Kejadian inilah yang melatarbelakangi beberapa pemuda yang
sama-sama punya perhatian tinggi terhadap seni budaya sepakat untuk menindaklanjuti
apa yang telah digagas sebelumnya untuk dijadikan sebuah komunitas dengan
mengambil nama seperti yang telah dituliskan dalam spanduk tersebut. Setelah
melakukan rembuk berulang kali dari warungkopi ke warungkopi, sepakatlah
orang-orang ini membentuk Komunitas Kanot Bu sebagai sebuah wadah untuk
berkarya dan berkreasi. Jika sebelumnya yang dalam spanduk bertuliskan kalimat
politis, hasil rembukan menyimpulkan bahwa Komunitas Kanot Bu mengambil tema
kebudayaan sebagai landasan utama untuk bergerak maju ke depan.
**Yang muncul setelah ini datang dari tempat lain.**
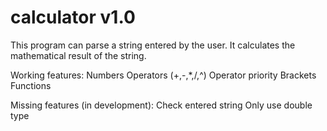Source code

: # calculator v1.0

This program can parse a string entered by the user. It calculates the mathematical result of the string.

Working features:
Numbers
    Operators (+,-,*,/,^)
    Operator priority
    Brackets
    Functions

Missing features (in development):
    Check entered string
    Only use double type
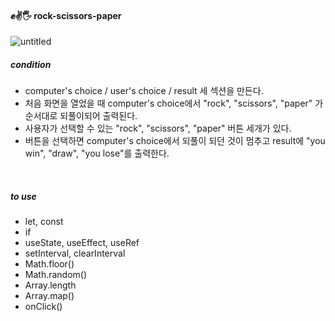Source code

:#### ✊✌️🖐 rock-scissors-paper
![untitled](https://user-images.githubusercontent.com/92494452/176613937-95533c49-a29d-4a4e-a8be-84d061197a39.gif)
<br />

##### condition
- computer's choice / user's choice / result 세 섹션을 만든다.
- 처음 화면을 열었을 때 computer's choice에서 "rock", "scissors", "paper" 가 순서대로 되풀이되어 출력된다.
- 사용자가 선택할 수 있는 "rock", "scissors", "paper" 버튼 세개가 있다.
- 버튼을 선택하면 computer's choice에서 되풀이 되던 것이 멈추고 result에 "you win", "draw", "you lose"를 출력한다.
<br />

##### to use
- let, const
- if
- useState, useEffect, useRef
- setInterval, clearInterval
- Math.floor()
- Math.random()
- Array.length
- Array.map()
- onClick()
Mempunyai tempat beraktivitas di Kel. Emperom Lamteumen
Timur, Banda Aceh, dari sebelumnya berada di gampong Blang Oi. Komunitas Kanot
Bu berkhidmat pada gerakan kebudayaan secara umum. Menyebarkan nilai-nilai
melalui ekspresi kebudayaan. Baik itu sastra, rupa dan corong kesenian lain.
Penerbitan karya dalam bentuk buku kerap dilakukan dengan swadaya dan terbatas.
Even-even kebudayaan yang pernah digelar lebih diutamakan untuk masyarakat yang
tidak memiliki akses menikmati produk kesenian. Komunitas Kanot Bu sampai
sejauh ini tetap merangkak menerjemahkan zaman melalui alat kebudayaan.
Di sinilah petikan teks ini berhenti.